Thought #2: I can recognize a movie set in New York City before 9/11. The city is only a casual backdrop, something to set the place or mood, easily recognized and easily ignored. That nameless relative who’s in all the old family pictures. But then, tragedy. Now, its past is part of every story. Whether the story has anything to do with the event or not.
I wrote that statement above and then I looked up the facts. I am really good at this. The movie premiered in December of 2002. Wasn’t released in theaters until Jan of ’03. I know that the scene in New York is set in 2001, presumably in the spring of that year, it says so right on the screen, but when was it filmed? Probably after 9/11. But there is nothing of that ‘a tragedy occurred here‘ feeling that I sense so often in post 9/11 NYC set films. I find that very interesting. Watch Sleepless in Seattle (1993) and then watch The Devil Wears Prada (2006). As a ‘character’ in both of these films, the city has a very different feel in each.

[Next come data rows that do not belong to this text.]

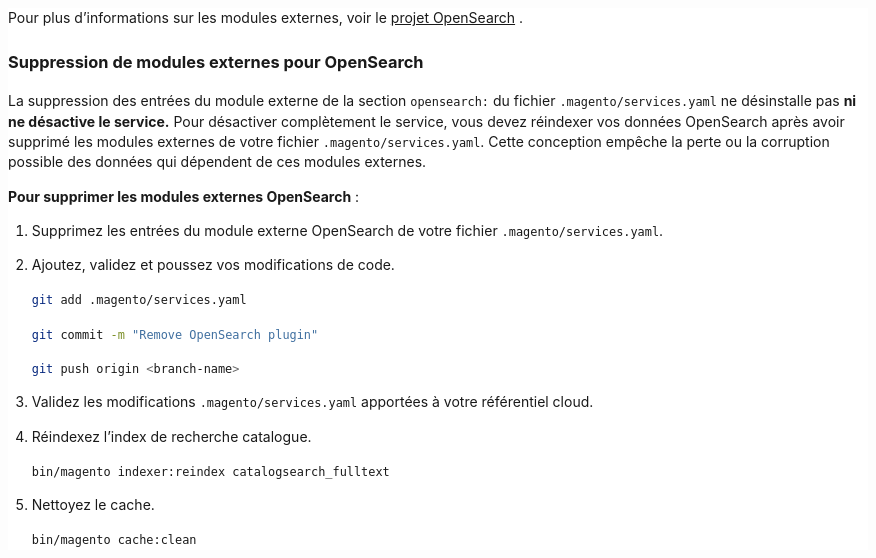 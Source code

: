 Pour plus d’informations sur les modules externes, voir le [projet OpenSearch](https://github.com/opensearch-project) .

### Suppression de modules externes pour OpenSearch

La suppression des entrées du module externe de la section `opensearch:` du fichier `.magento/services.yaml` ne désinstalle pas **ni ne désactive le service.** Pour désactiver complètement le service, vous devez réindexer vos données OpenSearch après avoir supprimé les modules externes de votre fichier `.magento/services.yaml`. Cette conception empêche la perte ou la corruption possible des données qui dépendent de ces modules externes.

**Pour supprimer les modules externes OpenSearch** :

1. Supprimez les entrées du module externe OpenSearch de votre fichier `.magento/services.yaml`.
1. Ajoutez, validez et poussez vos modifications de code.

   ```bash
   git add .magento/services.yaml
   ```

   ```bash
   git commit -m "Remove OpenSearch plugin"
   ```

   ```bash
   git push origin <branch-name>
   ```

1. Validez les modifications `.magento/services.yaml` apportées à votre référentiel cloud.
1. Réindexez l’index de recherche catalogue.

   ```bash
   bin/magento indexer:reindex catalogsearch_fulltext
   ```

1. Nettoyez le cache.

   ```bash
   bin/magento cache:clean
   ```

#3: There is a scene in the movie that reminded me how much I’ve changed in the years since I last watched it. It doesn’t matter which scene, it was simply a moment of truth where a character is learning something about themselves. I realized that my reaction to that scene is different now than it was back then. I don’t think I really understood that scene the first time. Or if I did it was a very different sort of understanding, a sympathy not an empathy. I love those unexpected moments of self-realization that a book or movie you’ve seen or read a hundred times before can give you. Just a reminder that you never stop learning or changing.
#4: I always identified with the ‘middle’ woman, the character played by Julianne Moore. Even when I saw it all those years ago, I knew I was the type choose escape over self-destruction. “What does it mean to regret when you have no choice?” she asks.
Final Thoughts: I didn’t cry, although I remember crying the first time I saw it. I’m not sure why I didn’t this time. Perhaps I wasn’t in a teary mood. I’ve had a good couple of days, good writing, good conversations. The movie only added to my sense of productive introspection. And that is all I have to say about that. Now, stop obsessing over your view count and go watch a movie.